Он спустился с сеновала по крепкой приставной лестнице и быстро прошел между рядами стойл к тому, из которого слышались удары копыт.
— Тихо ты, зверюга! Успокойся и дай людям поспать! — приказал конюх.
В конюшне было темно. Тим едва различал гордые очертания головы жеребца. Он прищурился, неуверенно всматриваясь в темноту. То ли ему показалось, то ли он на самом деле видел блестящий глаз и прижатые остроконечные уши. Белая звездочка на морде лошади, казалось, на мгновение неподвижно повисла в воздухе, а затем стрелой метнулась к руке Тима.
Тим слишком поздно понял, что происходит. Он и глазом моргнуть не успел, как лошадиные зубы железной хваткой впились в его плечо. Тим закричал от неожиданности и боли и принялся колотить жеребца по голове.

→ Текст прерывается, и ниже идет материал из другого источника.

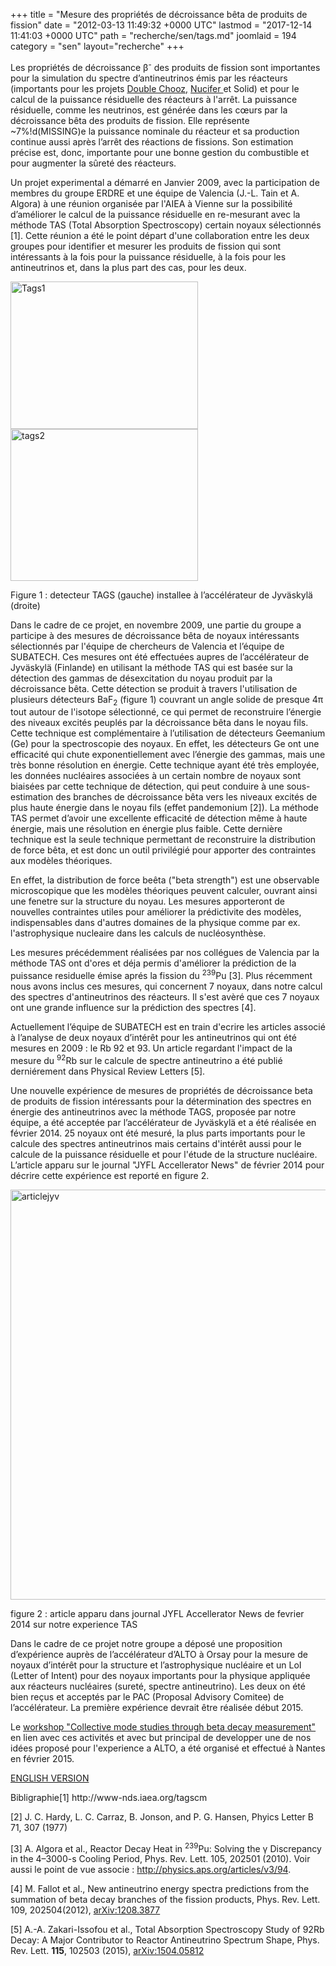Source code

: +++
title = "Mesure des propriétés de décroissance bêta de produits de fission"
date = "2012-03-13 11:49:32 +0000 UTC"
lastmod = "2017-12-14 11:41:03 +0000 UTC"
path = "recherche/sen/tags.md"
joomlaid = 194
category = "sen"
layout="recherche"
+++
<p>Les propriétés de décroissance β<sup>-</sup> des produits de fission sont importantes pour la simulation du spectre d’antineutrinos émis par les réacteurs (importants pour les projets <a href="recherche/sen/double-chooz.md">Double Chooz,</a> <a href="recherche/sen/nucifer.md">Nucifer </a>et Solid) et pour le calcul de la puissance résiduelle des réacteurs à l'arrêt. La puissance résiduelle, comme les neutrinos, est générée dans les cœurs par la décroissance bêta des produits de fission. Elle représente ~7%!d(MISSING)e la puissance nominale du réacteur et sa production continue aussi après l’arrêt des réactions de fissions. Son estimation précise est, donc, importante pour une bonne gestion du combustible et pour augmenter la sûreté des réacteurs.</p>
<p>Un projet experimental a démarré en Janvier 2009, avec la participation de membres du groupe ERDRE et une équipe de Valencia (J.-L. Tain et A. Algora) à une réunion organisée par l'AIEA à Vienne sur la possibilité d’améliorer le calcul de la puissance résiduelle en re-mesurant avec la méthode TAS (Total Absorption Spectroscopy) certain noyaux sélectionnés [1]. Cette réunion a été le point départ d'une collaboration entre les deux groupes pour identifier et mesurer les produits de fission qui sont intéressants à la fois pour la puissance résiduelle, à la fois pour les antineutrinos et, dans la plus part des cas, pour les deux.</p>
<p><img src="images/Recherche/Erdre/tags/Tags1.gif" alt="Tags1" width="300" height="236"/><img src="images/Recherche/Erdre/tags/tags2.gif" alt="tags2" width="300" height="243"/></p>
<p>Figure 1 : detecteur TAGS (gauche) installee à l’accélérateur de Jyväskylä (droite)</p>
<p>Dans le cadre de ce projet, en novembre 2009, une partie du groupe a participe à des mesures de décroissance bêta de noyaux intéressants sélectionnés par l'équipe de chercheurs de Valencia et l’équipe de SUBATECH. Ces mesures ont été effectuées aupres de l’accélérateur de Jyväskylä (Finlande) en utilisant la méthode TAS qui est basée sur la détection des gammas de désexcitation du noyau produit par la décroissance bêta. Cette détection se produit à travers l'utilisation de plusieurs détecteurs BaF<sub>2</sub> (figure 1) couvrant un angle solide de presque 4π tout autour de l'isotope sélectionné, ce qui permet de reconstruire l’énergie des niveaux excités peuplés par la décroissance bêta dans le noyau fils. Cette technique est complémentaire à l’utilisation de détecteurs Geemanium (Ge) pour la spectroscopie des noyaux. En effet, les détecteurs Ge ont une efficacité qui chute exponentiellement avec l’énergie des gammas, mais une très bonne résolution en énergie. Cette technique ayant été très employée, les données nucléaires associées à un certain nombre de noyaux sont biaisées par cette technique de détection, qui peut conduire à une sous-estimation des branches de décroissance bêta vers les niveaux excités de plus haute énergie dans le noyau fils (effet pandemonium [2]). La méthode TAS permet d’avoir une excellente efficacité de détection même à haute énergie, mais une résolution en énergie plus faible. Cette dernière technique est la seule technique permettant de reconstruire la distribution de force bêta, et est donc un outil privilégié pour apporter des contraintes aux modèles théoriques.</p>
<p>En effet, la distribution de force beêta ("beta strength") est une observable microscopique que les modèles théoriques peuvent calculer, ouvrant ainsi une fenetre sur la structure du noyau. Les mesures apporteront de nouvelles contraintes utiles pour améliorer la prédictivite des modèles, indispensables dans d'autres domaines de la physique comme par ex. l'astrophysique nucleaire dans les calculs de nucléosynthèse.</p>
<p>Les mesures précédemment réalisées par nos collégues de Valencia par la méthode TAS ont d'ores et déja permis d'améliorer la prédiction de la puissance residuelle émise aprés la fission du <sup>239</sup>Pu [3]. Plus récemment nous avons inclus ces mesures, qui concernent 7 noyaux, dans notre calcul des spectres d'antineutrinos des réacteurs. Il s'est avèré que ces 7 noyaux ont une grande influence sur la prédiction des spectres [4].</p>
<p>Actuellement l’équipe de SUBATECH est en train d'ecrire les articles associé à l’analyse de deux noyaux d’intérêt pour les antineutrinos qui ont été mesures en 2009 : le Rb 92 et 93. Un article regardant l'impact de la mesure du <sup>92</sup>Rb sur le calcule de spectre antineutrino a été publié derniérement dans Physical Review Letters [5].</p>
<p><span>Une nouvelle expérience de mesures de propriétés de décroissance beta de produits de fission intéressants pour la détermination des spectres en énergie des antineutrinos avec la méthode TAGS, proposée par notre équipe, a été acceptée par l’accélérateur de Jyväskylä et a été réalisée en février 2014. 25 noyaux ont été mesuré, la plus parts importants pour le calcule des spectres antineutrinos mais certains d'intérêt aussi pour le calcule de la puissance résiduelle et pour l'étude de la structure nucléaire. L’article apparu sur le journal "JYFL Accellerator News" de février 2014 pour décrire cette expérience est reporté en figure 2. </span></p>
<p><span><img src="images/Recherche/Erdre/tags/articlejyv.png" alt="articlejyv" width="800" height="656"/></span></p>
<p><span>figure 2 : article apparu dans journal JYFL Accellerator News de fevrier 2014 sur notre experience TAS</span></p>
<p><span>Dans le cadre de ce projet notre groupe a déposé une proposition d’expérience auprès de l’accélérateur d’ALTO à Orsay pour la mesure de noyaux d’intérêt pour la structure et l’astrophysique nucléaire et un LoI (Letter of Intent) pour des noyaux importants pour la physique appliquée aux réacteurs nucléaires (sureté, spectre antineutrino). Les deux on été bien reçus et acceptés par le PAC (Proposal Advisory Comitee) de l’accélérateur. La première expérience devrait être réalisée début 2015.</span></p>
<p><span>Le <a href="http://indico.cern.ch/event/354566/">workshop "Collective mode studies through beta decay measurement"</a> en lien avec ces activités et avec but principal de developper une de nos idées proposé pour l'experience a ALTO, a été organisé et effectué à Nantes en février 2015.  </span></p>
<p><a href="en/component/content/article?id=255"> ENGLISH VERSION</a></p>
<p>Bibligraphie[1] <a>http://www-nds.iaea.org/tagscm</a></p>
<p>[2] J. C. Hardy, L. C. Carraz, B. Jonson, and P. G. Hansen, Phyics Letter B 71, 307 (1977)</p>
<p>[3] A. Algora et al., Reactor Decay Heat in <sup>239</sup>Pu: Solving the γ Discrepancy in the 4–3000-s Cooling Period, Phys. Rev. Lett. 105, 202501 (2010). Voir aussi le point de vue associe : <a href="http://physics.aps.org/articles/v3/94">http://physics.aps.org/articles/v3/94</a>.</p>
<p>[4] M. Fallot et al., New antineutrino energy spectra predictions from the summation of beta decay branches of the fission products, Phys. Rev. Lett. 109, 202504<span></span>(2012), <a href="http://arxiv.org/abs/1208.3877" title="Abstract">arXiv:1208.3877</a></p>
<p>[5] A.-A. Zakari-Issofou et al., Total Absorption Spectroscopy Study of 92Rb Decay: A Major Contributor to Reactor Antineutrino Spectrum Shape, Phys. Rev. Lett. <strong>115</strong>, 102503 (2015), <a href="http://arxiv.org/abs/1504.05812">arXiv:1504.05812</a></p>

— Назад! — прогремел голос Руфа Наба.
Вбежав в двери, гном схватил вилы и взмахнул ими перед лошадиной мордой. Жеребец отвлекся и выпустил Тима. Он щелкал зубами, раздувая ноздри. Тим, освободившись, рухнул на пол и почувствовал, как сильные руки Руфа Наба подхватили его и тащат в безопасное место.
В сушильне гном зажег фонарь и закатал порванный рукав рубашки Тима. На тощем предплечье синели два идеальных полукруга: каждый лошадиный зуб отпечатался идеально. Отметины стремительно опухали.
— Тебе повезло, нет крови. Можешь двигать рукой?
— Чуть-чуть. — Тим согнул пальцы и сморщился от боли.
— Переломов нет, — заметил гном, осторожно ощупав руку. — Тебе надо к чародею сходить.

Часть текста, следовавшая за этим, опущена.